E, por fim, seu cabelo, especificado apenas como castanho, é detalhado na narrativa da seguinte forma: “O cabelo de Kira era curto, jogado para trás da testa, raios de luz perdidos em um emaranhado confuso, o cabelo de uma mulher selvagem, primitiva […]”; “Sobre um rosto que havia escapado do cavalete de um apressado artista moderno: um rosto de contornos retos e nítidos, furiosamente traçados para insinuarem uma promessa não cumprida.” Esses trechos são de uma riqueza espetacular, adicionando mais detalhes sobre a necessidade de praticidade da personagem e leve desleixo, ao mesmo tempo que monstra sua naturalidade e autenticidade como uma qualidade indomável e instintiva. O rosto de Kira conclui a dualidade de caos e ordem que ambas as características representam juntas – seu cabelo selvagem contrastando com seu rosto preciso e ordenado. Simultaneamente, seus traços faciais não conseguem expressar com exatidão sua essência, deixando em aberto o potencial escondido entre eles.

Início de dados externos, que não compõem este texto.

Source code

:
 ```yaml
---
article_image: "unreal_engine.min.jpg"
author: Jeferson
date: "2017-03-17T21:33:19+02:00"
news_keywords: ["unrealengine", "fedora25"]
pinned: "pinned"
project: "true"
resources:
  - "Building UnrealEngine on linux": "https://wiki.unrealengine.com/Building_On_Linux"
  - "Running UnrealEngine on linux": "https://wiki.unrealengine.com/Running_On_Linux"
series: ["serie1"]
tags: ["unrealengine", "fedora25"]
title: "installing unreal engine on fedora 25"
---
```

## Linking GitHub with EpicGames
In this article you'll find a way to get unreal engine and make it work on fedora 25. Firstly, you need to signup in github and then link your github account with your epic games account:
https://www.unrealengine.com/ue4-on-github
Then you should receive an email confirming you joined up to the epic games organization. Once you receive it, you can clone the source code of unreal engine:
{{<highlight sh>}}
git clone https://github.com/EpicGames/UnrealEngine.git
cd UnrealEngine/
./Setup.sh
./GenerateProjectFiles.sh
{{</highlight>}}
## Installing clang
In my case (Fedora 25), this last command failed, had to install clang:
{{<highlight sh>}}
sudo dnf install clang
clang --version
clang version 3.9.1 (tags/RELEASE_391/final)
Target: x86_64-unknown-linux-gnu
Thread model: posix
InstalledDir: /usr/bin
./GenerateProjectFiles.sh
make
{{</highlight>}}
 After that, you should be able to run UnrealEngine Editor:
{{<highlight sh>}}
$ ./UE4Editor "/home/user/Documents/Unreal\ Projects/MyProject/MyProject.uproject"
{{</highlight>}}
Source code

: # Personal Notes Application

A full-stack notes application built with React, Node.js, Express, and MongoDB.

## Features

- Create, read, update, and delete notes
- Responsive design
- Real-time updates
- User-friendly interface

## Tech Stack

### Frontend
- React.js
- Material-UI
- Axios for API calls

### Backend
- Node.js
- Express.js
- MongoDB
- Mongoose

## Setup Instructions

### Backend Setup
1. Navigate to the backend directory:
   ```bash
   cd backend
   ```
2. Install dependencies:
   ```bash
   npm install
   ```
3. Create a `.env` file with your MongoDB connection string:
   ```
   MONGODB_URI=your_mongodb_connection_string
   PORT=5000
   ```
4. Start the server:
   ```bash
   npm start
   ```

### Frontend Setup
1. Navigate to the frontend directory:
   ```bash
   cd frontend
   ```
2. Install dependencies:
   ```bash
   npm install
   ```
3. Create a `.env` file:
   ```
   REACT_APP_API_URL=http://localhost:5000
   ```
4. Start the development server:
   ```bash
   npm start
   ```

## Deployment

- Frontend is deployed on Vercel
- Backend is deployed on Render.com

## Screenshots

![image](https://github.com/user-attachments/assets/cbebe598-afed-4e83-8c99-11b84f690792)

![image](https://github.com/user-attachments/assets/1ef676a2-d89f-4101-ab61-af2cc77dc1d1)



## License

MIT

Embora o oficial conclua que Kira não apresenta quaisquer sinais particulares, a descrição minuciosa da autora revela uma série de características que vão além do óbvio. Cada detalhe contribui para criar uma ilustração multifacetada que ultrapassa as definições superficiais, apresentada com maestria por Ayn Rand. Ela destrincha cada característica física da personagem para destacar a personalidade e essência heroica de Kira, deixando uma marca duradoura em todos que têm o prazer de encontrá-la nas páginas desse clássico romance.